• REQUIRED WORK: Say how many lines in the following entries include "bilderna", and add nothing else.

(Rendered images with source text)
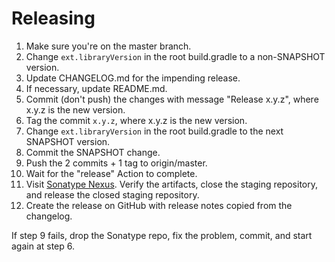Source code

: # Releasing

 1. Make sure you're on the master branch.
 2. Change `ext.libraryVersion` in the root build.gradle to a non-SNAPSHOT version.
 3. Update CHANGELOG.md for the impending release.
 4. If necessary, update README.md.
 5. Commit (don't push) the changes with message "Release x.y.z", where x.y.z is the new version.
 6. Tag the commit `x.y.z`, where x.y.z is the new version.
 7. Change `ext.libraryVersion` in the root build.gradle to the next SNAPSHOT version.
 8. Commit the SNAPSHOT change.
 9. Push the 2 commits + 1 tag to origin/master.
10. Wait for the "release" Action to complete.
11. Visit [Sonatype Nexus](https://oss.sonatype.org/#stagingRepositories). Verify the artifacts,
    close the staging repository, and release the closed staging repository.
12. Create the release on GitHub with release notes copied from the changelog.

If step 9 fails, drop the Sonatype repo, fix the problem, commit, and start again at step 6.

---

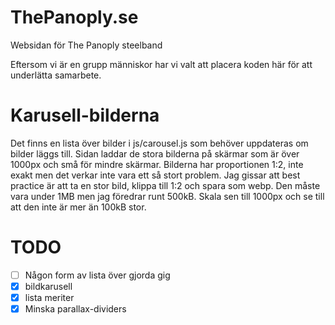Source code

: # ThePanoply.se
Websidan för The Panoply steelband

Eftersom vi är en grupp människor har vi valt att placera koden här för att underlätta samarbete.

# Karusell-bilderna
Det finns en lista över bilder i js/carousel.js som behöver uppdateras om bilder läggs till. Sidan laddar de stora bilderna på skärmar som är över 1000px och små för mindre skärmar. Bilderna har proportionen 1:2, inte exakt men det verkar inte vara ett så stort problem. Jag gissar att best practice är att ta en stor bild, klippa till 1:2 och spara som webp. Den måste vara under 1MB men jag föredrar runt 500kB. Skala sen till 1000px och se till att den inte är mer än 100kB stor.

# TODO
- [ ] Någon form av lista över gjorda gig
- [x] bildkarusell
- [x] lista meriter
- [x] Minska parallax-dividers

* * *

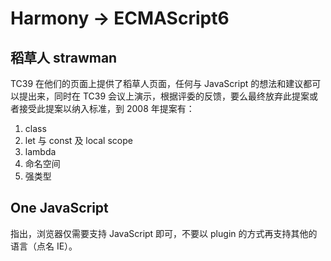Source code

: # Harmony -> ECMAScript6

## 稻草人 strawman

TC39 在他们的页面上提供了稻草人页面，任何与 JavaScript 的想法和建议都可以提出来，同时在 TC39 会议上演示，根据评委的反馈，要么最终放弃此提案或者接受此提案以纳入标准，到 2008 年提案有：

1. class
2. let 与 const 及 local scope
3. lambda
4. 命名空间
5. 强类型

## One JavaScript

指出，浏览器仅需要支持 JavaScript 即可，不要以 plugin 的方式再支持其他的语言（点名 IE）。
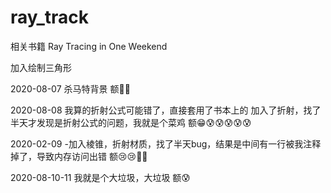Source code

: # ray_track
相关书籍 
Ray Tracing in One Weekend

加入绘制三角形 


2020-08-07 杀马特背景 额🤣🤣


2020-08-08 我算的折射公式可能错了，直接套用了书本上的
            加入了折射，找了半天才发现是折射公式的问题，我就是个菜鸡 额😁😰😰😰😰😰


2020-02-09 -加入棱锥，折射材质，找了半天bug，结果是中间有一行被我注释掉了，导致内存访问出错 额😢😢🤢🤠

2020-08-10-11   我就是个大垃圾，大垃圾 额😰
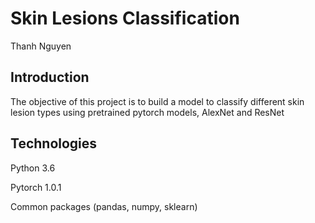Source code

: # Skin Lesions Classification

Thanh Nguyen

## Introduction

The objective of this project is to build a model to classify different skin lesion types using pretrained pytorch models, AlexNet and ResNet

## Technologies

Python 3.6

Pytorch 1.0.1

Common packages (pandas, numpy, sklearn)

• THE COMPLETED TASK: 2